Por outro lado, em gatos a aceitação foi mais variável, com melhor tolerância em níveis menores de inclusão, por exemplo, até 5% de farinha de larva de mosca-soldado-negra em alguns testes.
Referências:
ALEXANDER, P. et al. The global environmental paw print of pet food. Global Environmental Change, v. 65, 2020.
BOSCH, G.; SWANSON, K. S. Effect of using insects as feed on animals: pet dogs and cats. Journal of Insects as Food and Feed, v. 7, n. 5, p. 795-805, 2021.
CAVE, N. J. Hydrolyzed protein diets for dogs and cats. Veterinary Clinics of North America: Small Animal Practice, v. 36, n. 6, p. 1251-1268, 2006.
DAVENPORT, G. M. et al. Effects of extruded pet foods containing dried yeast on digestibility, fecal characteristics, and palatability in dogs and cats. Translational Animal Science, v. 7, n. 1, 2023.

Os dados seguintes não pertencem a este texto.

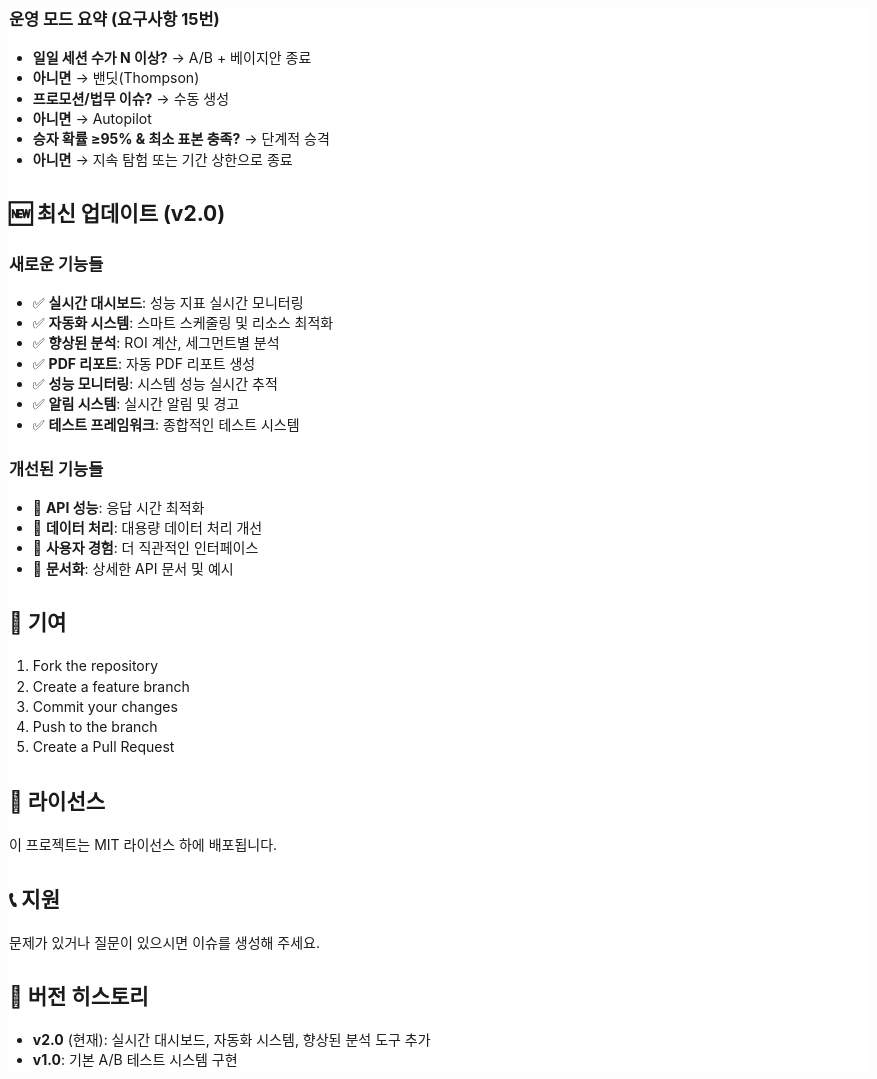 ### 운영 모드 요약 (요구사항 15번)
- **일일 세션 수가 N 이상?** → A/B + 베이지안 종료
- **아니면** → 밴딧(Thompson)
- **프로모션/법무 이슈?** → 수동 생성
- **아니면** → Autopilot
- **승자 확률 ≥95% & 최소 표본 충족?** → 단계적 승격
- **아니면** → 지속 탐험 또는 기간 상한으로 종료

## 🆕 최신 업데이트 (v2.0)

### 새로운 기능들
- ✅ **실시간 대시보드**: 성능 지표 실시간 모니터링
- ✅ **자동화 시스템**: 스마트 스케줄링 및 리소스 최적화
- ✅ **향상된 분석**: ROI 계산, 세그먼트별 분석
- ✅ **PDF 리포트**: 자동 PDF 리포트 생성
- ✅ **성능 모니터링**: 시스템 성능 실시간 추적
- ✅ **알림 시스템**: 실시간 알림 및 경고
- ✅ **테스트 프레임워크**: 종합적인 테스트 시스템

### 개선된 기능들
- 🔄 **API 성능**: 응답 시간 최적화
- 🔄 **데이터 처리**: 대용량 데이터 처리 개선
- 🔄 **사용자 경험**: 더 직관적인 인터페이스
- 🔄 **문서화**: 상세한 API 문서 및 예시

## 🤝 기여

1. Fork the repository
2. Create a feature branch
3. Commit your changes
4. Push to the branch
5. Create a Pull Request

## 📄 라이선스

이 프로젝트는 MIT 라이선스 하에 배포됩니다.

## 📞 지원

문제가 있거나 질문이 있으시면 이슈를 생성해 주세요.

## 🔄 버전 히스토리

- **v2.0** (현재): 실시간 대시보드, 자동화 시스템, 향상된 분석 도구 추가
- **v1.0**: 기본 A/B 테스트 시스템 구현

GOMES, J. G. C. et al. Insect production for animal feed: a multiple case study in Brazil. Sustainability, v. 15, n. 14, p. 11419, 2023.
KLINMALAI, P. et al. Comprehensive review of alternative proteins in pet food. Animals, 2025.
PEDRINELLI, V. et al. Environmental impact of diets for dogs and cats. Scientific Reports, v. 12, 2022.
SIDDIQUI, S. A. et al. Insect-based dog and cat food: a short investigative review. Animal Nutrition, 2023.